A person loses 75% of his money in the first bet, 75% of the remaining money in the second bet, and 75% of the remaining money again in the third bet, and finally returns home with Rs 2. What was his initial amount of money?

Introduction / Context:
This question deals with repeated percentage losses applied successively to a quantity, in this case money used for betting. Instead of a single reduction, the person repeatedly loses 75% of the current amount. At the end, we are given the final amount left and asked to work backwards to find the original amount. These types of questions highlight how repeated losses compound and how to reverse such processes using inverse operations.

Given Data / Assumptions:

• A person starts with some initial amount of money, say X rupees.
• In the first bet, he loses 75% of X, so 25% of X remains.
• In the second bet, he loses 75% of the remaining amount, so only 25% of that remains.
• In the third bet, he again loses 75% of the current amount, so 25% of that remains.
• After the third bet, he is left with Rs 2.

Concept / Approach:
Each loss of 75% means the remaining fraction is 25% or 1/4 of the previous amount. So after the first bet he has X * 1/4, after the second bet he has X * (1/4)^2 and after the third bet he has X * (1/4)^3. This final amount is given as Rs 2. We set up an equation X * (1/4)^3 = 2 and solve for X. Alternatively, we can work backwards by reversing the losses: if 2 is one quarter of the amount before the third bet, then the previous amount was 4 times 2, and so on.

Step-by-Step Solution:
Step 1: Let initial money be X rupees. Step 2: After first bet, he loses 75%, so he keeps 25%: amount = X * 25/100 = X/4. Step 3: After second bet, again he keeps only 25% of current amount: amount = (X/4) * 1/4 = X/16. Step 4: After third bet, again he keeps only 25%: amount = (X/16) * 1/4 = X/64. Step 5: Given final amount after third bet is X/64 = 2. Step 6: Solve for X: X = 2 * 64 = 128.

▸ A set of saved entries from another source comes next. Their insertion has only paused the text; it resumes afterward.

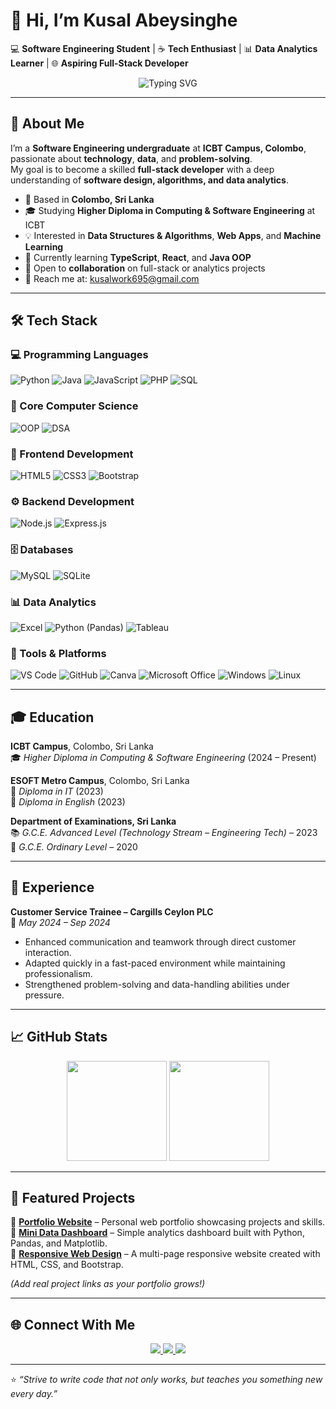 # 👋 Hi, I’m Kusal Abeysinghe  

💻 **Software Engineering Student** | ☕ **Tech Enthusiast** | 📊 **Data Analytics Learner** | 🌐 **Aspiring Full-Stack Developer**

<p align="center">
  <img src="https://readme-typing-svg.herokuapp.com?font=Fira+Code&weight=500&size=24&duration=3000&pause=1000&color=00BFFF&width=520&lines=Software+Engineering+Student;Java+%26+OOP+Enthusiast;Data+Analytics+Learner;Full+Stack+Developer+in+Progress;Always+Learning+New+Technologies" alt="Typing SVG" />
</p>

---

## 🚀 About Me  

I’m a **Software Engineering undergraduate** at **ICBT Campus, Colombo**, passionate about **technology**, **data**, and **problem-solving**.  
My goal is to become a skilled **full-stack developer** with a deep understanding of **software design, algorithms, and data analytics**.  

- 📍 Based in **Colombo, Sri Lanka**  
- 🎓 Studying **Higher Diploma in Computing & Software Engineering** at ICBT  
- 💡 Interested in **Data Structures & Algorithms**, **Web Apps**, and **Machine Learning**  
- 🌱 Currently learning **TypeScript**, **React**, and **Java OOP**  
- 🤝 Open to **collaboration** on full-stack or analytics projects  
- 📧 Reach me at: [kusalwork695@gmail.com](mailto:kusalwork695@gmail.com)  

---

## 🛠️ Tech Stack  

### 💻 Programming Languages  
![Python](https://img.shields.io/badge/Python-3776AB?style=for-the-badge&logo=python&logoColor=white)
![Java](https://img.shields.io/badge/Java-ED8B00?style=for-the-badge&logo=openjdk&logoColor=white)
![JavaScript](https://img.shields.io/badge/JavaScript-F7DF1E?style=for-the-badge&logo=javascript&logoColor=black)
![PHP](https://img.shields.io/badge/PHP-777BB4?style=for-the-badge&logo=php&logoColor=white)
![SQL](https://img.shields.io/badge/SQL-003B57?style=for-the-badge&logo=mysql&logoColor=white)

### 🧠 Core Computer Science  
![OOP](https://img.shields.io/badge/Object--Oriented%20Programming-007ACC?style=for-the-badge&logo=c%2B%2B&logoColor=white)
![DSA](https://img.shields.io/badge/Data%20Structures%20%26%20Algorithms-FF6F00?style=for-the-badge&logo=apachekafka&logoColor=white)

### 🎨 Frontend Development  
![HTML5](https://img.shields.io/badge/HTML5-E34F26?style=for-the-badge&logo=html5&logoColor=white)
![CSS3](https://img.shields.io/badge/CSS3-1572B6?style=for-the-badge&logo=css3&logoColor=white)
![Bootstrap](https://img.shields.io/badge/Bootstrap-7952B3?style=for-the-badge&logo=bootstrap&logoColor=white)

### ⚙️ Backend Development  
![Node.js](https://img.shields.io/badge/Node.js-339933?style=for-the-badge&logo=nodedotjs&logoColor=white)
![Express.js](https://img.shields.io/badge/Express.js-000000?style=for-the-badge&logo=express&logoColor=white)

### 🗄️ Databases  
![MySQL](https://img.shields.io/badge/MySQL-00618A?style=for-the-badge&logo=mysql&logoColor=white)
![SQLite](https://img.shields.io/badge/SQLite-003B57?style=for-the-badge&logo=sqlite&logoColor=white)

### 📊 Data Analytics  
![Excel](https://img.shields.io/badge/Microsoft%20Excel-217346?style=for-the-badge&logo=microsoft-excel&logoColor=white)
![Python (Pandas)](https://img.shields.io/badge/Pandas-150458?style=for-the-badge&logo=pandas&logoColor=white)
![Tableau](https://img.shields.io/badge/Tableau-E97627?style=for-the-badge&logo=tableau&logoColor=white)

### 🧰 Tools & Platforms  
![VS Code](https://img.shields.io/badge/VS%20Code-007ACC?style=for-the-badge&logo=visual-studio-code&logoColor=white)
![GitHub](https://img.shields.io/badge/GitHub-181717?style=for-the-badge&logo=github&logoColor=white)
![Canva](https://img.shields.io/badge/Canva-00C4CC?style=for-the-badge&logo=canva&logoColor=white)
![Microsoft Office](https://img.shields.io/badge/Microsoft%20Office-D83B01?style=for-the-badge&logo=microsoft-office&logoColor=white)
![Windows](https://img.shields.io/badge/Windows-0078D6?style=for-the-badge&logo=windows&logoColor=white)
![Linux](https://img.shields.io/badge/Linux-FCC624?style=for-the-badge&logo=linux&logoColor=black)

---

## 🎓 Education  

**ICBT Campus**, Colombo, Sri Lanka  
🎓 *Higher Diploma in Computing & Software Engineering* (2024 – Present)  

**ESOFT Metro Campus**, Colombo, Sri Lanka  
📘 *Diploma in IT* (2023)  
📗 *Diploma in English* (2023)  

**Department of Examinations, Sri Lanka**  
📚 *G.C.E. Advanced Level (Technology Stream – Engineering Tech)* – 2023  
🧾 *G.C.E. Ordinary Level* – 2020  

---

## 💼 Experience  

**Customer Service Trainee – Cargills Ceylon PLC**  
📅 *May 2024 – Sep 2024*  
- Enhanced communication and teamwork through direct customer interaction.  
- Adapted quickly in a fast-paced environment while maintaining professionalism.  
- Strengthened problem-solving and data-handling abilities under pressure.  

---

## 📈 GitHub Stats  

<p align="center">
  <img src="https://github-readme-stats.vercel.app/api?username=qxl-dev&show_icons=true&theme=github_dark&hide_border=true" height="160em" />
  <img src="https://github-readme-stats.vercel.app/api/top-langs/?username=qxl-dev&layout=compact&theme=github_dark&hide_border=true" height="160em" />
</p>

---

## 🌟 Featured Projects  

🔹 **[Portfolio Website](https://github.com/qxl-dev)** – Personal web portfolio showcasing projects and skills.  
🔹 **[Mini Data Dashboard](#)** – Simple analytics dashboard built with Python, Pandas, and Matplotlib.  
🔹 **[Responsive Web Design](#)** – A multi-page responsive website created with HTML, CSS, and Bootstrap.  

*(Add real project links as your portfolio grows!)*

---

## 🌐 Connect With Me  

<p align="center">
  <a href="https://www.linkedin.com/in/kusal-abey">
    <img src="https://img.shields.io/badge/LinkedIn-0A66C2?style=for-the-badge&logo=linkedin&logoColor=white"/>
  </a>
  <a href="https://github.com/qxl-dev">
    <img src="https://img.shields.io/badge/GitHub-181717?style=for-the-badge&logo=github&logoColor=white"/>
  </a>
  <a href="mailto:kusalwork695@gmail.com">
    <img src="https://img.shields.io/badge/Gmail-D14836?style=for-the-badge&logo=gmail&logoColor=white"/>
  </a>
</p>

---

⭐ *“Strive to write code that not only works, but teaches you something new every day.”*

Verification / Alternative check:
Check by forward simulation. Start with Rs 128. After first loss of 75%, remaining money = 25% of 128 = 0.25 * 128 = 32. After second loss of 75%, remaining money = 25% of 32 = 8. After third loss of 75%, remaining money = 25% of 8 = 2. This matches the final amount given in the question, so the initial amount must indeed be Rs 128.

Why Other Options Are Wrong:

• Rs 64 would produce 64 → 16 → 4 → 1, which does not match the final amount of 2.
• Rs 256 would produce 256 → 64 → 16 → 4, again inconsistent with the required final amount.
• Rs 512 would give even larger values and still not end at 2 after three 75% losses.

Common Pitfalls:
Students sometimes try to subtract 75% three times from the original amount as if the loss were always calculated on X instead of the remaining amount. Others misinterpret 75% as leaving 75% instead of 25%. Another mistake is incorrect handling of powers of 1/4, for example using (1/4)^2 when three losses are given. Working with fractions carefully and checking with a forward simulation helps avoid these errors.

Final Answer:
The person initially had Rs 128.